**Extracted records:**

-- -- --

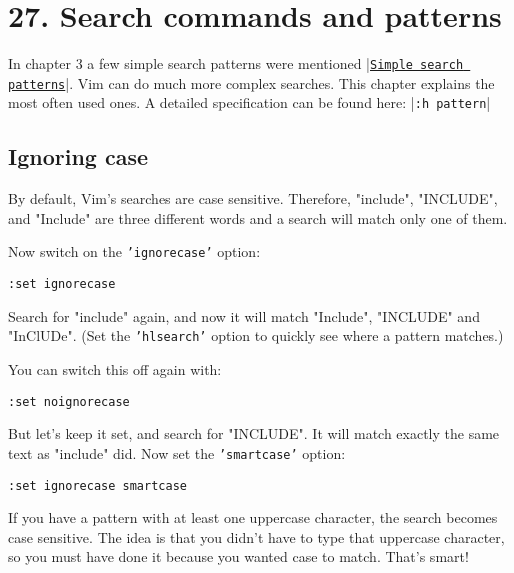 \section{27. Search commands and patterns}
\label{Search commands and patterns}
In chapter 3 a few simple search patterns were mentioned |\hyperref[Simple search patterns]{\texttt{Simple search patterns}}|.
Vim can do much more complex searches.
This chapter explains the most often used ones.
A detailed specification can be found here: |\texttt{:h pattern}|
\localtableofcontents
\subsection{Ignoring case}
By default, Vim's searches are case sensitive.
Therefore, "include", "INCLUDE", and "Include" are three different words and a search will match only one of them.

Now switch on the \texttt{'ignorecase'} option:

\begin{Verbatim}[samepage=true]
 :set ignorecase
\end{Verbatim}

Search for "include" again, and now it will match "Include", "INCLUDE" and "InClUDe".
(Set the \texttt{'hlsearch'} option to quickly see where a pattern matches.)

You can switch this off again with:

\begin{Verbatim}[samepage=true]
 :set noignorecase
\end{Verbatim}

But let's keep it set, and search for "INCLUDE".
It will match exactly the same text as "include" did.
Now set the \texttt{'smartcase'} option:

\begin{Verbatim}[samepage=true]
 :set ignorecase smartcase
\end{Verbatim}

If you have a pattern with at least one uppercase character, the search becomes case sensitive.
The idea is that you didn't have to type that uppercase character, so you must have done it because you wanted case to match.
That's smart!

-- -- --

**Goal of the exercise:** Each line of the data should be quoted exactly, with pictures left out.

**Completed task:**
 \section{27. Search commands and patterns}
\label{Search commands and patterns}
In chapter 3 a few simple search patterns were mentioned |\hyperref[Simple search patterns]{\texttt{Simple search patterns}}|.
Vim can do much more complex searches.
This chapter explains the most often used ones.
A detailed specification can be found here: |\texttt{:h pattern}|
\localtableofcontents
\subsection{Ignoring case}
By default, Vim's searches are case sensitive.
Therefore, "include", "INCLUDE", and "Include" are three different words and a search will match only one of them.

Now switch on the \texttt{'ignorecase'} option:

\begin{Verbatim}[samepage=true]
 :set ignorecase
\end{Verbatim}

Search for "include" again, and now it will match "Include", "INCLUDE" and "InClUDe".
(Set the \texttt{'hlsearch'} option to quickly see where a pattern matches.)

You can switch this off again with:

\begin{Verbatim}[samepage=true]
 :set noignorecase
\end{Verbatim}

But let's keep it set, and search for "INCLUDE".
It will match exactly the same text as "include" did.
Now set the \texttt{'smartcase'} option:

\begin{Verbatim}[samepage=true]
 :set ignorecase smartcase
\end{Verbatim}

If you have a pattern with at least one uppercase character, the search becomes case sensitive.
The idea is that you didn't have to type that uppercase character, so you must have done it because you wanted case to match.
That's smart!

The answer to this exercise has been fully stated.